Gov. Michelle Lujan Grisham signed a sweeping tax bill into law Tuesday, promising the legislation would provide financial relief to a “wide swath” of New Mexicans — including grandparents who are raising some of the state’s youngest residents.
The governor and legislators who attended the bill signing said New Mexicans should expect more tax reform in the future.
Among the most touted cuts in the omnibus tax package passed during the 30-day legislative session that ended in February is a provision that exempts Social Security benefits from taxation for low- and middle-income seniors.
Toni Atencio, 75, who attended the bill signing ceremony, said eliminating the state’s personal income tax on Social Security benefits for many seniors will be “life changing,” especially for people in a situation such as hers.
“My son passed away in July and left four kids — he was a single dad — so I have them now, and everything is so expensive,” she said. “This package is going to help save my dignity because I’ll be able to provide for my grandkids and be able to afford services for them that they badly need.”
The tax package, known as House Bill 163, also reduces the gross receipts tax rate for the first time in 40 years and includes tax rebates of up to $500, a child tax credit of up to $175 per child, tax exemptions for military veterans and tax credits for hospital nurses who work full time.
In addition, the legislation extends the solar market tax credit and ends the so-called tampon tax by creating a gross receipts tax deduction for feminine hygiene products.
Altogether, the tax bill is expected to provide about $400 million of recurring tax relief.
“We’re not over — this is part of a continuum,” said Rep. Christine Chandler, a Los Alamos Democrat. “This summer, we’re going to be working throughout the summer on a tax package that will, I hope, present true reform in the state, help us bring the [gross receipts tax] even further and offer other benefits to businesses and regular working people in the state.
“That’s going to be a huge lift. … Anyone who has any great ideas, bring them to me because I’m going to be listening,” she added. “We’re going to be having hearings throughout the summer.”
The governor on Tuesday signed a flurry of other bills, including a piece of legislation that allows employees at the University of New Mexico Sandoval Regional Medical Center to unionize.
Senate Majority Leader Peter Wirth, D-Santa Fe, said the tax package signed by the governor was crafted with bipartisan support.
“I think we’ve come up with a pretty amazing bill here,” he said. “It was the result of lots of compromise and moving pieces, a few heated discussions to say the least, but … it’s a big step forward for the state.”
In a statement, Senate Minority Leader Greg Baca, R-Belen, said Republicans fight for taxpayers to keep more of their money every year.
“I’m proud of our members who demanded that before the Democrats sent your hard-earned tax dollars into the bottomless pit of government spending, New Mexico seniors, veterans, and families would receive some much-deserved tax relief,” Baca said. “We did this because we know that New Mexicans know how to spend their own money better than the government does.”
Lujan Grisham, a Democrat seeking a second term in November, had made tax cuts part of her agenda during the 30-day legislative session.
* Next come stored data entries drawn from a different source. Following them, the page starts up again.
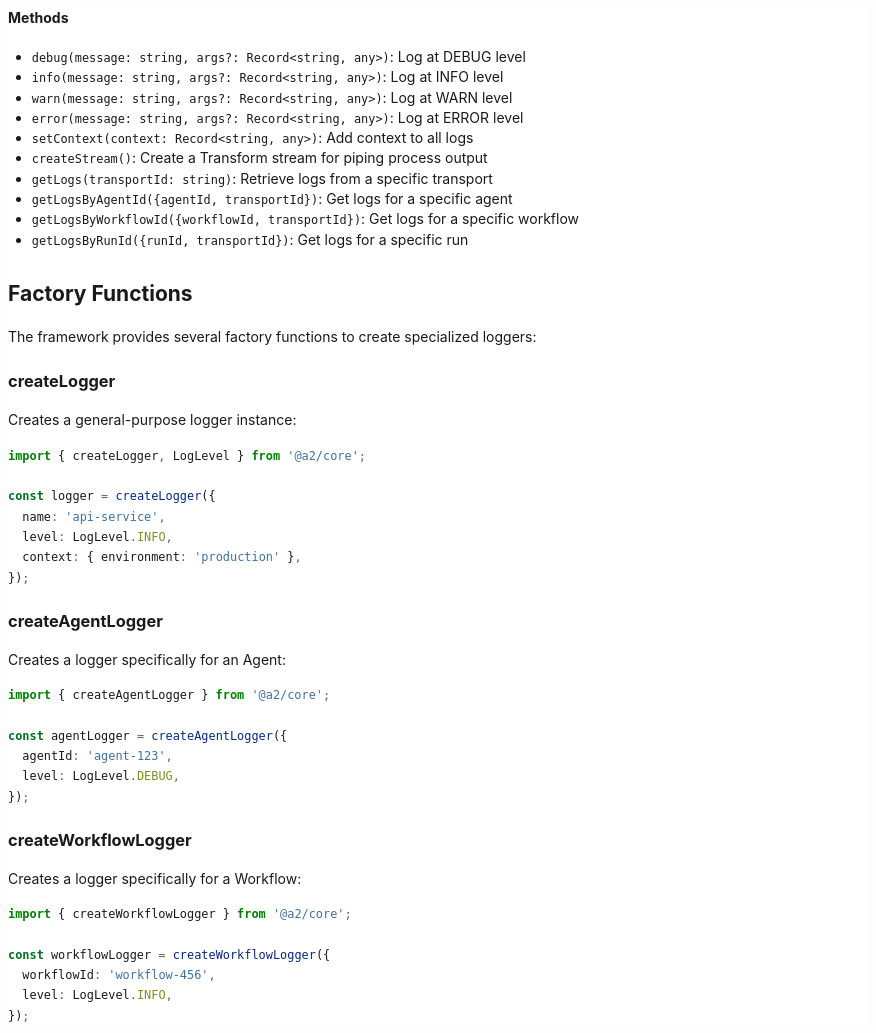 #### Methods

- `debug(message: string, args?: Record<string, any>)`: Log at DEBUG level
- `info(message: string, args?: Record<string, any>)`: Log at INFO level
- `warn(message: string, args?: Record<string, any>)`: Log at WARN level
- `error(message: string, args?: Record<string, any>)`: Log at ERROR level
- `setContext(context: Record<string, any>)`: Add context to all logs
- `createStream()`: Create a Transform stream for piping process output
- `getLogs(transportId: string)`: Retrieve logs from a specific transport
- `getLogsByAgentId({agentId, transportId})`: Get logs for a specific agent
- `getLogsByWorkflowId({workflowId, transportId})`: Get logs for a specific workflow
- `getLogsByRunId({runId, transportId})`: Get logs for a specific run

## Factory Functions

The framework provides several factory functions to create specialized loggers:

### createLogger

Creates a general-purpose logger instance:

```typescript
import { createLogger, LogLevel } from '@a2/core';

const logger = createLogger({
  name: 'api-service',
  level: LogLevel.INFO,
  context: { environment: 'production' },
});
```

### createAgentLogger

Creates a logger specifically for an Agent:

```typescript
import { createAgentLogger } from '@a2/core';

const agentLogger = createAgentLogger({
  agentId: 'agent-123',
  level: LogLevel.DEBUG,
});
```

### createWorkflowLogger

Creates a logger specifically for a Workflow:

```typescript
import { createWorkflowLogger } from '@a2/core';

const workflowLogger = createWorkflowLogger({
  workflowId: 'workflow-456',
  level: LogLevel.INFO,
});
```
She called House Bill 163 “an incredible series of tax initiatives” that reduces the tax burden on many residents.
“It also has what I think is one of the most important aspects for business, which is for the first time in 40 years, we’re reducing the tax burden on gross receipts taxes from businesses,” she said. “Getting a quarter-percent over two years, this saves consumers and it saves businesses, particularly those small businesses that are just starting out.”
Sen. Michael Padilla, an Albuquerque Democrat who has pushed for a tax exemption on Social Security benefits for about six years, called the bill signing “a huge day” for New Mexico.
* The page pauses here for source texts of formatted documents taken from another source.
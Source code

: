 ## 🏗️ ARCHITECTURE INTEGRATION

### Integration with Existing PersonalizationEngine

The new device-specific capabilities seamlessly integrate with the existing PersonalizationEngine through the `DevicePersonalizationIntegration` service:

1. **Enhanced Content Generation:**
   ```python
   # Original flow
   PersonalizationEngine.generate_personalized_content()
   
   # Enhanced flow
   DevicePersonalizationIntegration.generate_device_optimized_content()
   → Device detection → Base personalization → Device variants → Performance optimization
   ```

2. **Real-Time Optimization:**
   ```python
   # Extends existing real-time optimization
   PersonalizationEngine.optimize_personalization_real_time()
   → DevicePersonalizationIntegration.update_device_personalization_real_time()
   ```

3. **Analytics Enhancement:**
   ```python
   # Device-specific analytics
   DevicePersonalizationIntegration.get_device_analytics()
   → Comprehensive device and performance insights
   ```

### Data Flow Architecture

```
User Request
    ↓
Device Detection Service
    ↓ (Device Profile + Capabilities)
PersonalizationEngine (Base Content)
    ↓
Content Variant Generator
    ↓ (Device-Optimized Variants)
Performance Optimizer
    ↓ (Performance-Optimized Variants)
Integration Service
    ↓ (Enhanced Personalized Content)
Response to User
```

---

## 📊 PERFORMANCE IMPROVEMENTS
“When the governor was giving her State of the State [address], I was literally texting her and calling her while she was giving her address, thanking her because she got behind this and it was that kind of leadership that made it happen this year,” he said.
“You know, Social Security, it is a sacred trust. Folks have paid for Social Security all of their careers. Why would we want them to have to pay again in retirement?” Padilla said. “The average benefit is going to be anywhere from $800 to $3,000.”
Fred Nathan Jr., founder and executive director of Think New Mexico, a Santa Fe-based think tank that has pushed to repeal the tax on Social Security, called the exemption “meaningful tax relief for 115,000 low- and middle-income seniors” across the state.
“It all started with stumbling across the statistic that nearly 80 percent of New Mexico adults have $10,000 or less saved for their retirement,” he said, adding the group issued a report called “Solving the Hidden Crisis.”
“We said the easiest, most important thing to do would be to repeal the tax on Social Security income, and so we’re delighted that the Legislature and the governor have done this,” Nathan said.